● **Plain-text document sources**
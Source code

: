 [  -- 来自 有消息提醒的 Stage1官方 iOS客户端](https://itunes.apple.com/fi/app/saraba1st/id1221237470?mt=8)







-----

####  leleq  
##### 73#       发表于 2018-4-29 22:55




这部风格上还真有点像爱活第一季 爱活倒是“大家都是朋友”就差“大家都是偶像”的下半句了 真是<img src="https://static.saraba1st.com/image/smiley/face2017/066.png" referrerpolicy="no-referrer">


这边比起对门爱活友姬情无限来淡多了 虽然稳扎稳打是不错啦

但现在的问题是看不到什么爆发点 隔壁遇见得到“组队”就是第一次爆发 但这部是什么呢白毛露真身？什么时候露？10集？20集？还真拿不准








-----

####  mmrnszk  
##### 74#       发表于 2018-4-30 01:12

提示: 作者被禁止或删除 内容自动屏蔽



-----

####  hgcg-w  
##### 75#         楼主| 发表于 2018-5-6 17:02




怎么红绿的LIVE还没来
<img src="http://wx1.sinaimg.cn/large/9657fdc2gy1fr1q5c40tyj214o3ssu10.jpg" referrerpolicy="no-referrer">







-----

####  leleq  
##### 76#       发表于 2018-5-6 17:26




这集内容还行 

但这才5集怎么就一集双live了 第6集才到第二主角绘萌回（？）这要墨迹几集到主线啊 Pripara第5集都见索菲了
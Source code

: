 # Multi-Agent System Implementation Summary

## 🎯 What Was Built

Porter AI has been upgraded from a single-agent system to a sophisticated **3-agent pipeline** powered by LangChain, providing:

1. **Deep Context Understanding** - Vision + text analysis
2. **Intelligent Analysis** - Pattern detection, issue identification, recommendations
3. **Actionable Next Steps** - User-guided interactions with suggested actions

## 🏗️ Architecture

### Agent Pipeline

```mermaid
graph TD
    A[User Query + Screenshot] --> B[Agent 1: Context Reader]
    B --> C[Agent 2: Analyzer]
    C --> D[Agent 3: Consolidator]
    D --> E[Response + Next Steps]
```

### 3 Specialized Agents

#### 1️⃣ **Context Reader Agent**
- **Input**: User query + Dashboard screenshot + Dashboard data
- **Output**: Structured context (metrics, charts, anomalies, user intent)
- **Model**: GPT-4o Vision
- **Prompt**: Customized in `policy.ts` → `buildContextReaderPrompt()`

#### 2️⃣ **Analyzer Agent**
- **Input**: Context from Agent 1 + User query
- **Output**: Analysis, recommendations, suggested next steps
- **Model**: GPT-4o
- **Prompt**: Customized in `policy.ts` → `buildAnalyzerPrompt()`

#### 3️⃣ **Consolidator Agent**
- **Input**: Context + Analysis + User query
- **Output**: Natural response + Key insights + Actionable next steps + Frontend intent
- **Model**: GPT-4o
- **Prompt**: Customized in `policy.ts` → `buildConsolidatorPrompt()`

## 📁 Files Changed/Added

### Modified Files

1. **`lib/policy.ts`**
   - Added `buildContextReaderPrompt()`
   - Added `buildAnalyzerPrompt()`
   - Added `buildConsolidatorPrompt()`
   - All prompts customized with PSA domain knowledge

● **Task requirements**
Would you output every entry exactly as it was written?

● **Output for this exercise**
Source code

: [  -- 来自 有消息提醒的 Stage1官方 iOS客户端](https://itunes.apple.com/fi/app/saraba1st/id1221237470?mt=8)







-----

####  leleq  
##### 73#       发表于 2018-4-29 22:55




这部风格上还真有点像爱活第一季 爱活倒是“大家都是朋友”就差“大家都是偶像”的下半句了 真是<img src="https://static.saraba1st.com/image/smiley/face2017/066.png" referrerpolicy="no-referrer">


这边比起对门爱活友姬情无限来淡多了 虽然稳扎稳打是不错啦

但现在的问题是看不到什么爆发点 隔壁遇见得到“组队”就是第一次爆发 但这部是什么呢白毛露真身？什么时候露？10集？20集？还真拿不准








-----

####  mmrnszk  
##### 74#       发表于 2018-4-30 01:12

提示: 作者被禁止或删除 内容自动屏蔽



-----

####  hgcg-w  
##### 75#         楼主| 发表于 2018-5-6 17:02




怎么红绿的LIVE还没来
<img src="http://wx1.sinaimg.cn/large/9657fdc2gy1fr1q5c40tyj214o3ssu10.jpg" referrerpolicy="no-referrer">







-----

####  leleq  
##### 76#       发表于 2018-5-6 17:26




这集内容还行 

但这才5集怎么就一集双live了 第6集才到第二主角绘萌回（？）这要墨迹几集到主线啊 Pripara第5集都见索菲了
Source code

: # Multi-Agent System Implementation Summary

## 🎯 What Was Built

Porter AI has been upgraded from a single-agent system to a sophisticated **3-agent pipeline** powered by LangChain, providing:

1. **Deep Context Understanding** - Vision + text analysis
2. **Intelligent Analysis** - Pattern detection, issue identification, recommendations
3. **Actionable Next Steps** - User-guided interactions with suggested actions

## 🏗️ Architecture

### Agent Pipeline

```mermaid
graph TD
    A[User Query + Screenshot] --> B[Agent 1: Context Reader]
    B --> C[Agent 2: Analyzer]
    C --> D[Agent 3: Consolidator]
    D --> E[Response + Next Steps]
```

### 3 Specialized Agents

#### 1️⃣ **Context Reader Agent**
- **Input**: User query + Dashboard screenshot + Dashboard data
- **Output**: Structured context (metrics, charts, anomalies, user intent)
- **Model**: GPT-4o Vision
- **Prompt**: Customized in `policy.ts` → `buildContextReaderPrompt()`

#### 2️⃣ **Analyzer Agent**
- **Input**: Context from Agent 1 + User query
- **Output**: Analysis, recommendations, suggested next steps
- **Model**: GPT-4o
- **Prompt**: Customized in `policy.ts` → `buildAnalyzerPrompt()`

#### 3️⃣ **Consolidator Agent**
- **Input**: Context + Analysis + User query
- **Output**: Natural response + Key insights + Actionable next steps + Frontend intent
- **Model**: GPT-4o
- **Prompt**: Customized in `policy.ts` → `buildConsolidatorPrompt()`

## 📁 Files Changed/Added

### Modified Files

1. **`lib/policy.ts`**
   - Added `buildContextReaderPrompt()`
   - Added `buildAnalyzerPrompt()`
   - Added `buildConsolidatorPrompt()`
   - All prompts customized with PSA domain knowledge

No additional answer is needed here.